◆ **Work to be completed**: Would you please copy every line from the records that contains the word "threeparttable"?

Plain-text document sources
=== Begin Enclosure ===
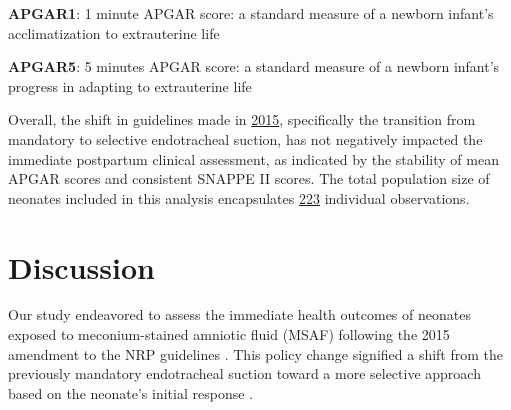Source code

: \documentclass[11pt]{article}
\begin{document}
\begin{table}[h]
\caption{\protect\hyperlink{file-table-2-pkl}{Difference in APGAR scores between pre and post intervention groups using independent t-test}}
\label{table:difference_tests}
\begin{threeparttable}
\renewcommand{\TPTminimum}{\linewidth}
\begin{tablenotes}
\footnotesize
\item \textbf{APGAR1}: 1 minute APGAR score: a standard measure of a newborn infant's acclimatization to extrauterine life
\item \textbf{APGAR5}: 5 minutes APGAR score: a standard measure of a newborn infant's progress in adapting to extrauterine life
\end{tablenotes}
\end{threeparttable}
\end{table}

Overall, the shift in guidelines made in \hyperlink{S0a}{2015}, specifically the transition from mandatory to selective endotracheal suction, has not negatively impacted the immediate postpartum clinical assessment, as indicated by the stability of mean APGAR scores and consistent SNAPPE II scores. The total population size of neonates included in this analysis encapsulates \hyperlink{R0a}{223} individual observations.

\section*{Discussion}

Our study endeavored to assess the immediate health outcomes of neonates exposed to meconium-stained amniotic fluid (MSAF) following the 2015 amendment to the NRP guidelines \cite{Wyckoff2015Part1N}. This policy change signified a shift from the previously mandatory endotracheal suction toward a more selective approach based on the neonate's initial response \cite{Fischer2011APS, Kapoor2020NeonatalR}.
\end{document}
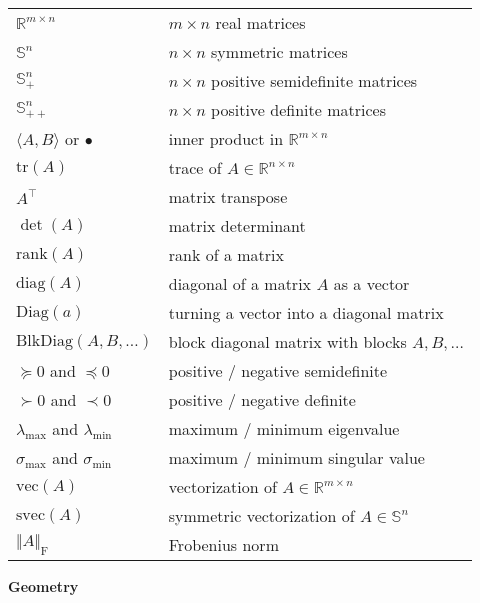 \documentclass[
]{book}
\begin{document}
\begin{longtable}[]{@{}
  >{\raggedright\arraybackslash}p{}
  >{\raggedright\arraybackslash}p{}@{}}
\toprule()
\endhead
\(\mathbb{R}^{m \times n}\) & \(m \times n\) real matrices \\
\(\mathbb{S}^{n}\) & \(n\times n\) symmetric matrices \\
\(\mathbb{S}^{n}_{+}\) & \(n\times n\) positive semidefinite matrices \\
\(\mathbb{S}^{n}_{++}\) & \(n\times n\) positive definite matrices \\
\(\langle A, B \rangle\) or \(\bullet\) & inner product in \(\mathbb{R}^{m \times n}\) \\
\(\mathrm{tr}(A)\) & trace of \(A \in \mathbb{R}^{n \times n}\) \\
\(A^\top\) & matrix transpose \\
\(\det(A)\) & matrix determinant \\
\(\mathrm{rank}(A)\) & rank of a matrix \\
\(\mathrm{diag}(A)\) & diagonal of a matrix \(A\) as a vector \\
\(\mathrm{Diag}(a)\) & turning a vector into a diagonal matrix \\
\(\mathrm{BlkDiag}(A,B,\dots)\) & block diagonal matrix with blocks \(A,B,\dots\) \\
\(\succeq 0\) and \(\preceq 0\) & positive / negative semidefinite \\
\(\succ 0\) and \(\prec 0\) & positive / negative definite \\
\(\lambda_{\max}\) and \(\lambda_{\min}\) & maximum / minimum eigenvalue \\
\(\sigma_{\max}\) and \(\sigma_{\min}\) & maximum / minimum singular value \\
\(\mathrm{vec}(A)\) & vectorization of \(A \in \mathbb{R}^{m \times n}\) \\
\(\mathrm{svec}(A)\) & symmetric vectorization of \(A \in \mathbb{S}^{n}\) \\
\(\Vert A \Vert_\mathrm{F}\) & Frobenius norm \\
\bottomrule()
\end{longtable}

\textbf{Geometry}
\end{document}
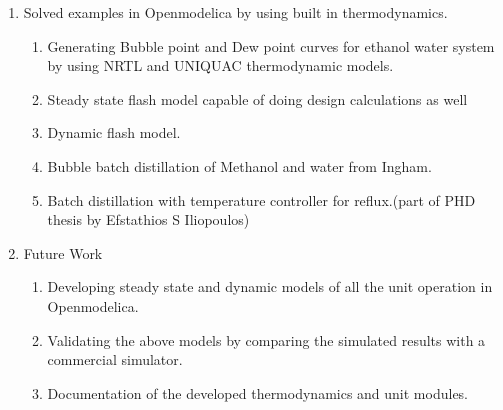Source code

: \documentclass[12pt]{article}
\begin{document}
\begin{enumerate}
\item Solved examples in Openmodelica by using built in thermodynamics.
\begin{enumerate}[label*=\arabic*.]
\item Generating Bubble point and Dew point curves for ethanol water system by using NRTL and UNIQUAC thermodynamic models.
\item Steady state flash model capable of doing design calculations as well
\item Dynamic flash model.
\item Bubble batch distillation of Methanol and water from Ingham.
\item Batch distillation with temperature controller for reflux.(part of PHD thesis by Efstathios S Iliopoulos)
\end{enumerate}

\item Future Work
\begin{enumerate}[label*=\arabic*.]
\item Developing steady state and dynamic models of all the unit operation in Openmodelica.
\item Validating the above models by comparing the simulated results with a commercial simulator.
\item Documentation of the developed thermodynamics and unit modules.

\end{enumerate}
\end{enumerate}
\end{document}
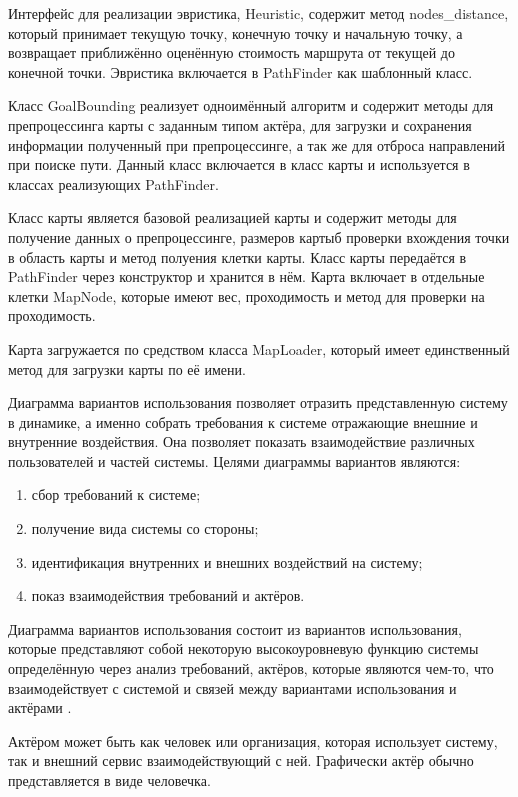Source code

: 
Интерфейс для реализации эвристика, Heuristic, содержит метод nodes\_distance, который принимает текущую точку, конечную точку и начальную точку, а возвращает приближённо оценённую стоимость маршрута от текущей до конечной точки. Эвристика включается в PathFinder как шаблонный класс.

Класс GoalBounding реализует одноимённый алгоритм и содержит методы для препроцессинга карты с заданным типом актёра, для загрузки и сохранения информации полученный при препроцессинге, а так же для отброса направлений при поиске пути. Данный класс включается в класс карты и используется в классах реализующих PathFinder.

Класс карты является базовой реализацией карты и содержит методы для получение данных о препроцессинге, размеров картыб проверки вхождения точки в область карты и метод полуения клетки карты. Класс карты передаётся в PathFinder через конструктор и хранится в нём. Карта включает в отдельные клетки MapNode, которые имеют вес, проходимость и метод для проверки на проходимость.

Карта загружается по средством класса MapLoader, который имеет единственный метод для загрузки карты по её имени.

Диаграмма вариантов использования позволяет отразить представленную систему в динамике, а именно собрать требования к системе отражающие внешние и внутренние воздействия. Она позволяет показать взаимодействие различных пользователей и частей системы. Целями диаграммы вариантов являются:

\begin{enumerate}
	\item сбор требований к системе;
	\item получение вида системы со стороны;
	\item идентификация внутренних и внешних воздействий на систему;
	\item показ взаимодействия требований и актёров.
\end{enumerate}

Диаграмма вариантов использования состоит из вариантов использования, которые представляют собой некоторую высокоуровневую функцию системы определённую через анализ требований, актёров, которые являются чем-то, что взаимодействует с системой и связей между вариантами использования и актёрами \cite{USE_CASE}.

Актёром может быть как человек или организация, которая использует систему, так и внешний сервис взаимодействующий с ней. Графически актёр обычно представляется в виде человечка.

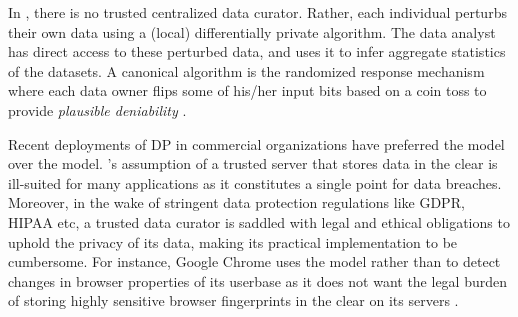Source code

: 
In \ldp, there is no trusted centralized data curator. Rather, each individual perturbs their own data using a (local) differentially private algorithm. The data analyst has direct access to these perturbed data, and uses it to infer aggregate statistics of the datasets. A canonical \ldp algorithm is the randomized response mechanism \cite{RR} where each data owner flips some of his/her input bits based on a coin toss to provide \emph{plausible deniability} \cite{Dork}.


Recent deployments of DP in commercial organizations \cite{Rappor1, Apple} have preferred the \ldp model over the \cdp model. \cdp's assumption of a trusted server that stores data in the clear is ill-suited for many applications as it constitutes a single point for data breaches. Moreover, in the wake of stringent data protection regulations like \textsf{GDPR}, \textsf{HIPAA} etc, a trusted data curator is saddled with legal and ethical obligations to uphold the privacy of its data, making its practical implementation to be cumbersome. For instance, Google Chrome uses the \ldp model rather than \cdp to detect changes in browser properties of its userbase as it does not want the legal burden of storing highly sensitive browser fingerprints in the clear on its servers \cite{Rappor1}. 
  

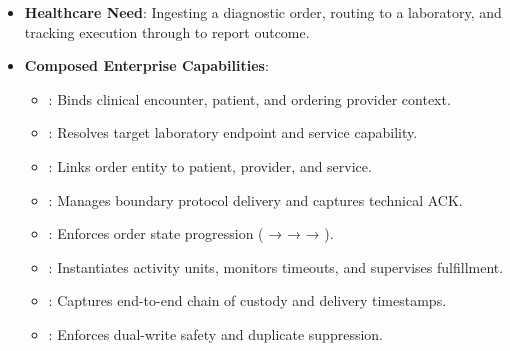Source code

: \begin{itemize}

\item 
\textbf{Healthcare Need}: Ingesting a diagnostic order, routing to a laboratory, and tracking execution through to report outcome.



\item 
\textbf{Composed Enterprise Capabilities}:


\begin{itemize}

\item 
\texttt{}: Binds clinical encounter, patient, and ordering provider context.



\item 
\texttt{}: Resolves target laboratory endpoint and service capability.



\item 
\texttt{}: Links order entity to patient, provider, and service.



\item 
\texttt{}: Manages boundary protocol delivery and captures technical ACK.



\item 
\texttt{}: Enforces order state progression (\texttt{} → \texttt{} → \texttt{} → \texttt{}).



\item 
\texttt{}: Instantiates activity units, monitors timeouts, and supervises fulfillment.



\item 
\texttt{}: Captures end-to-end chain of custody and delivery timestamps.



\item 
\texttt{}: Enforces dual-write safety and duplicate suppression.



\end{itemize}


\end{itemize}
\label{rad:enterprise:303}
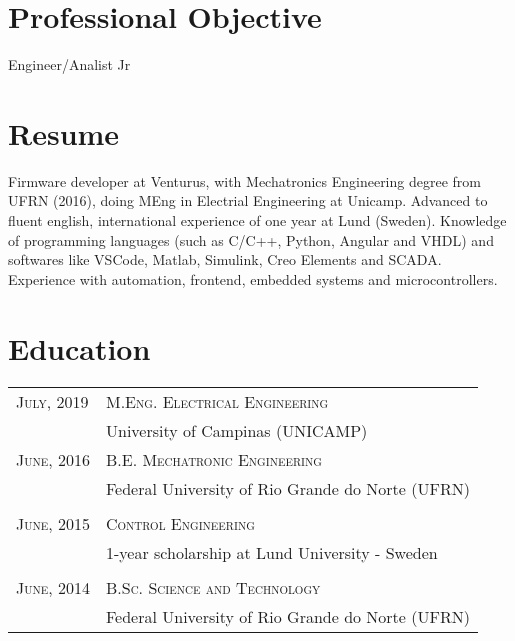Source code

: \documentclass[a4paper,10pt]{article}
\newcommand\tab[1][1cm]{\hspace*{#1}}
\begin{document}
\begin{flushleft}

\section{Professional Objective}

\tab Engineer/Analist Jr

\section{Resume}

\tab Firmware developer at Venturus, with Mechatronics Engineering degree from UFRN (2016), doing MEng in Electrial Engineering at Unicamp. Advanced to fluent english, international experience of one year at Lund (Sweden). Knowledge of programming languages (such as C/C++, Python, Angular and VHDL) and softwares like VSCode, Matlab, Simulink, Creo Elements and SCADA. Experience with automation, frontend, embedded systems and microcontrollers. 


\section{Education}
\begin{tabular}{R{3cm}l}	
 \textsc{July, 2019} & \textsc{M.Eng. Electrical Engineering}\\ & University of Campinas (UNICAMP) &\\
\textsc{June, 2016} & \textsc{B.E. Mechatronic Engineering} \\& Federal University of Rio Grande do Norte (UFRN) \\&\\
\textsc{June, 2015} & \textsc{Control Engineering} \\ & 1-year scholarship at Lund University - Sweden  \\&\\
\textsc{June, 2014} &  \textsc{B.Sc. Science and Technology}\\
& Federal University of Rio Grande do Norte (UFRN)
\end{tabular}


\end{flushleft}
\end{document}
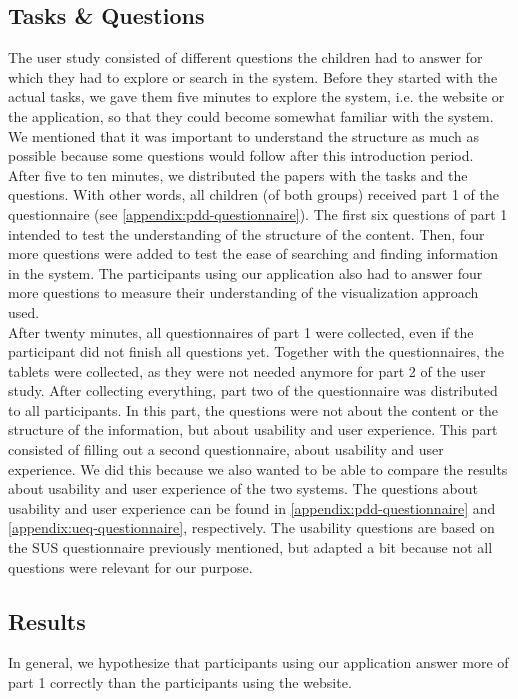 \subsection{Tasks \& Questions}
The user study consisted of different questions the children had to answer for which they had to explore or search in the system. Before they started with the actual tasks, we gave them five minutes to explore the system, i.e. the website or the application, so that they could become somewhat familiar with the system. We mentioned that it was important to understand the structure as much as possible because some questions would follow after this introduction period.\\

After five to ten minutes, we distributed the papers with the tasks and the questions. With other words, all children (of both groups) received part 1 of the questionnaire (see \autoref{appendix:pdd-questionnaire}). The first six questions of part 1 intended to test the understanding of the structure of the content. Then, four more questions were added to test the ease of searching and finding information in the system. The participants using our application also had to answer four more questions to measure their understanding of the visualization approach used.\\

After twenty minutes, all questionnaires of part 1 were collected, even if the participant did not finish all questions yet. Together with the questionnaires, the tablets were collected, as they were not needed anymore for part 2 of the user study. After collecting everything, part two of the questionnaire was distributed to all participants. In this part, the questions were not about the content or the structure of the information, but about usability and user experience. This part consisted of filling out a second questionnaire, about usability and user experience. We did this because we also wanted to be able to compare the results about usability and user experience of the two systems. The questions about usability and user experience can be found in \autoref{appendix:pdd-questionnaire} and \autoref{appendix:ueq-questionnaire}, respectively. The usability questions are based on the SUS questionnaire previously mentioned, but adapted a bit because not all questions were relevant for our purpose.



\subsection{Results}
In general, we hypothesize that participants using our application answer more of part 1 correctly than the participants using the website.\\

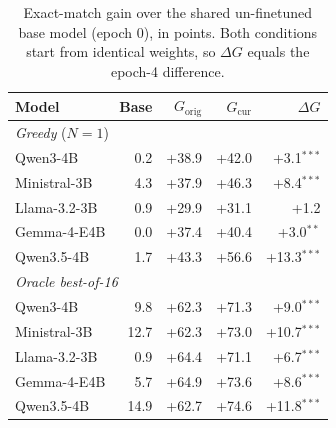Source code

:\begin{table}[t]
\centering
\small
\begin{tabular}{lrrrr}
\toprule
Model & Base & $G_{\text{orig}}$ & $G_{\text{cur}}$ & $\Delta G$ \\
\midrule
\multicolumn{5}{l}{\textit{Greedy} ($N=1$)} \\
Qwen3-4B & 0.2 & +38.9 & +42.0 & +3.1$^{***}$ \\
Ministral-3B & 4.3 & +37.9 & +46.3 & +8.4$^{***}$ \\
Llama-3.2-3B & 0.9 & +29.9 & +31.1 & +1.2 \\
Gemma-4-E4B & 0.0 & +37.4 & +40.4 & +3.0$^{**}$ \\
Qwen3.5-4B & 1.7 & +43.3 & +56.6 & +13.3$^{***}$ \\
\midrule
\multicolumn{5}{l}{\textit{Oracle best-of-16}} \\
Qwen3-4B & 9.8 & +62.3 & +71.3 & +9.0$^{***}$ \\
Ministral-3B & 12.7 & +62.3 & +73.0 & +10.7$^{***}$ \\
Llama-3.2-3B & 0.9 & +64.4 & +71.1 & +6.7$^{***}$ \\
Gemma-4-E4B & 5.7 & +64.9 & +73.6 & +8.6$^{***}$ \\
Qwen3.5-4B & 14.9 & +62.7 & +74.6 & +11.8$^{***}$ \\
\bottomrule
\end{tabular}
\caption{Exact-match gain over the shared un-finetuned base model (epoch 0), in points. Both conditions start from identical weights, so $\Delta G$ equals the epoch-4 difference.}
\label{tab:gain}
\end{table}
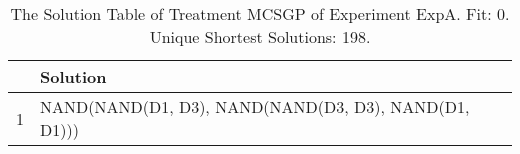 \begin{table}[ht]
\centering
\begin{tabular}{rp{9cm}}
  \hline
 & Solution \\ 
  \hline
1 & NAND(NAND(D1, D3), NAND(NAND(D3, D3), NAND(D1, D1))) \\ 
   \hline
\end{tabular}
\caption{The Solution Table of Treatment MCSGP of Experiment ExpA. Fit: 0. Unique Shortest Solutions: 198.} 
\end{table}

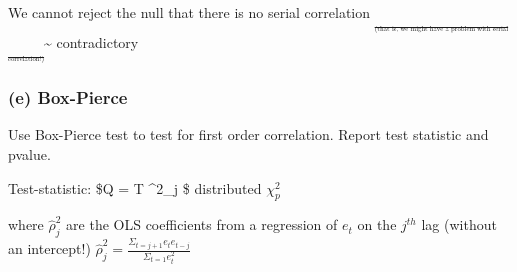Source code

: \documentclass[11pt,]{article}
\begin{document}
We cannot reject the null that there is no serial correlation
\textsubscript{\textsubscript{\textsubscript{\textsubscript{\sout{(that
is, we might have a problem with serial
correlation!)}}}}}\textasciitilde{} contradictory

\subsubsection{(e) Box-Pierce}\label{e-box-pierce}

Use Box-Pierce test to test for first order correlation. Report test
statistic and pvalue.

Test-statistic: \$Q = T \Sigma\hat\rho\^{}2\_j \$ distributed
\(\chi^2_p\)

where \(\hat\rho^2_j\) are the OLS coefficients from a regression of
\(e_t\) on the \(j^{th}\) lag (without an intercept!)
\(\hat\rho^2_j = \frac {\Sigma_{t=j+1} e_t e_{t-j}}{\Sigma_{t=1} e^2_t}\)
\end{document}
=== End Enclosure ===
◆ **Answer section**:
\begin{threeparttable}
\end{threeparttable}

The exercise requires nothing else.